Dr Geoffrey Alton Craig Herklots (1902 – 14 January 1986) was a British botanist and ornithologist. From 1928 he was a reader in biology at Hong Kong University until the Japanese occupation of Hong Kong in 1941, during which he was interned in Stanley, Hong Kong, until 1945. After the war was over he returned to London and joined the Colonial Service. From 1953 to 1960 he was Principal of the Imperial College of Tropical Agriculture in Trinidad.

Herklots is commemorated in the name of an orchid, Eria herklotsii Crib.

==Bibliography==
- Crook, A.H.; & Herklots, G.A.C. (eds). (1930). The Hong Kong Naturalist. A quarterly illustrated journal principally for Hong Kong and South China. Vol 1. Newspaper Enterprise Limited: Hong Kong.
- Herklots, G.A.C. (1940). Common Marine-Food Fishes of Hong Kong. University of Hong Kong, Hong Kong. (2nd edition).
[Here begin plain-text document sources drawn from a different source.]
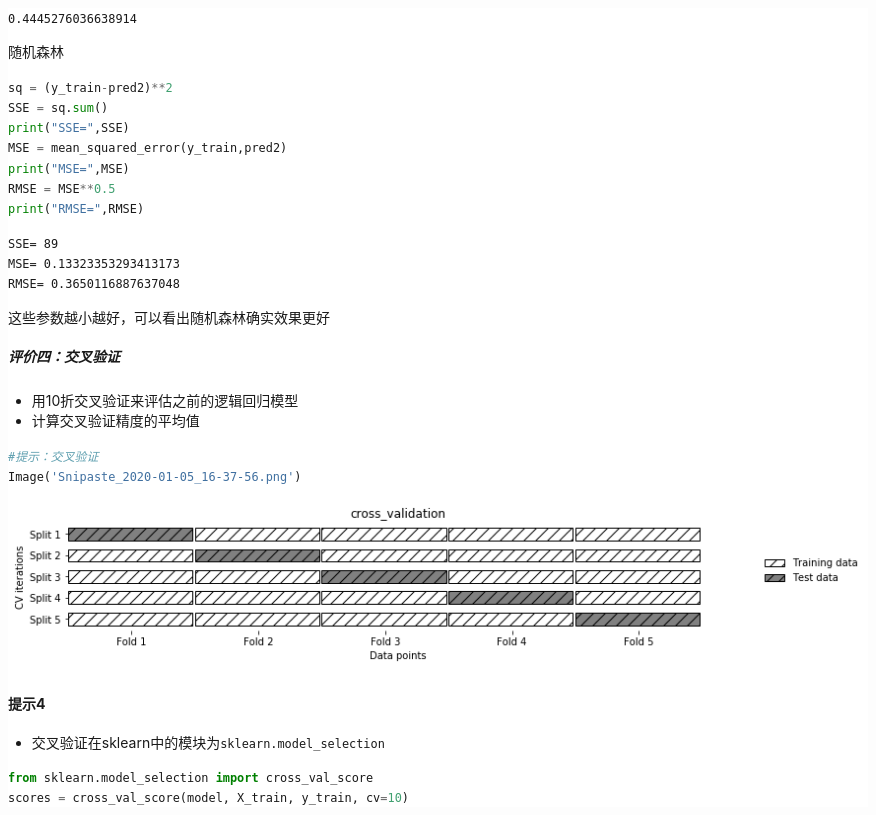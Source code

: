 


    0.4445276036638914



随机森林


```python
sq = (y_train-pred2)**2
SSE = sq.sum()
print("SSE=",SSE)
MSE = mean_squared_error(y_train,pred2)
print("MSE=",MSE)
RMSE = MSE**0.5
print("RMSE=",RMSE)
```

    SSE= 89
    MSE= 0.13323353293413173
    RMSE= 0.3650116887637048
    

这些参数越小越好，可以看出随机森林确实效果更好

##### 评价四：交叉验证
* 用10折交叉验证来评估之前的逻辑回归模型
* 计算交叉验证精度的平均值


```python
#提示：交叉验证
Image('Snipaste_2020-01-05_16-37-56.png')
```




    
![png](output_66_0.png)
    



#### 提示4
* 交叉验证在sklearn中的模块为`sklearn.model_selection`


```python
from sklearn.model_selection import cross_val_score
scores = cross_val_score(model, X_train, y_train, cv=10)
```
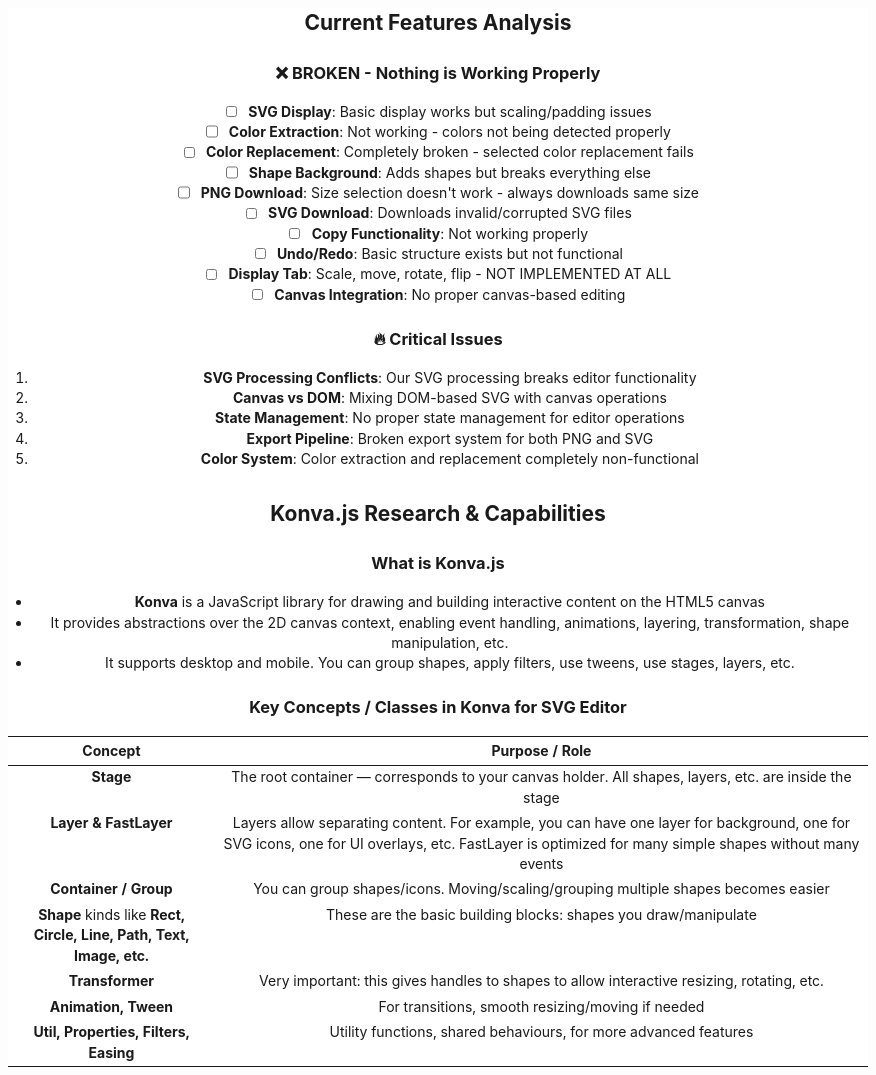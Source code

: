 <Header client:load />
</ThemeProvider>

## Current Features Analysis

### ❌ BROKEN - Nothing is Working Properly

- [ ] **SVG Display**: Basic display works but scaling/padding issues
- [ ] **Color Extraction**: Not working - colors not being detected properly
- [ ] **Color Replacement**: Completely broken - selected color replacement fails
- [ ] **Shape Background**: Adds shapes but breaks everything else
- [ ] **PNG Download**: Size selection doesn't work - always downloads same size
- [ ] **SVG Download**: Downloads invalid/corrupted SVG files
- [ ] **Copy Functionality**: Not working properly
- [ ] **Undo/Redo**: Basic structure exists but not functional
- [ ] **Display Tab**: Scale, move, rotate, flip - NOT IMPLEMENTED AT ALL
- [ ] **Canvas Integration**: No proper canvas-based editing

### 🔥 Critical Issues

1. **SVG Processing Conflicts**: Our SVG processing breaks editor functionality
2. **Canvas vs DOM**: Mixing DOM-based SVG with canvas operations
3. **State Management**: No proper state management for editor operations
4. **Export Pipeline**: Broken export system for both PNG and SVG
5. **Color System**: Color extraction and replacement completely non-functional

## Konva.js Research & Capabilities

### What is Konva.js

- **Konva** is a JavaScript library for drawing and building interactive content on the HTML5 canvas
- It provides abstractions over the 2D canvas context, enabling event handling, animations, layering, transformation, shape manipulation, etc.
- It supports desktop and mobile. You can group shapes, apply filters, use tweens, use stages, layers, etc.

### Key Concepts / Classes in Konva for SVG Editor

| Concept                                                              | Purpose / Role                                                                                                                                                                                      |
| -------------------------------------------------------------------- | --------------------------------------------------------------------------------------------------------------------------------------------------------------------------------------------------- |
| **Stage**                                                            | The root container — corresponds to your canvas holder. All shapes, layers, etc. are inside the stage                                                                                               |
| **Layer & FastLayer**                                                | Layers allow separating content. For example, you can have one layer for background, one for SVG icons, one for UI overlays, etc. FastLayer is optimized for many simple shapes without many events |
| **Container / Group**                                                | You can group shapes/icons. Moving/scaling/grouping multiple shapes becomes easier                                                                                                                  |
| **Shape** kinds like **Rect, Circle, Line, Path, Text, Image, etc.** | These are the basic building blocks: shapes you draw/manipulate                                                                                                                                     |
| **Transformer**                                                      | Very important: this gives handles to shapes to allow interactive resizing, rotating, etc.                                                                                                          |
| **Animation, Tween**                                                 | For transitions, smooth resizing/moving if needed                                                                                                                                                   |
| **Util, Properties, Filters, Easing**                                | Utility functions, shared behaviours, for more advanced features                                                                                                                                    |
- Herklots, G.A.C. (1951). The Hong Kong Countryside. South China Morning Post, Hong Kong.
- Herklots, G.A.C. (1953). Hong Kong Birds. South China Morning Post, Hong Kong.
- Herklots, G.A.C. (1961). The Birds of Trinidad and Tobago. Collins, London.
- Herklots, G.A.C. (1967). Hong Kong Birds. South China Morning Post, Hong Kong. (2nd edition).
- Herklots, G.A.C. (1972). Vegetables in South-East Asia. George Allen and Unwin, London.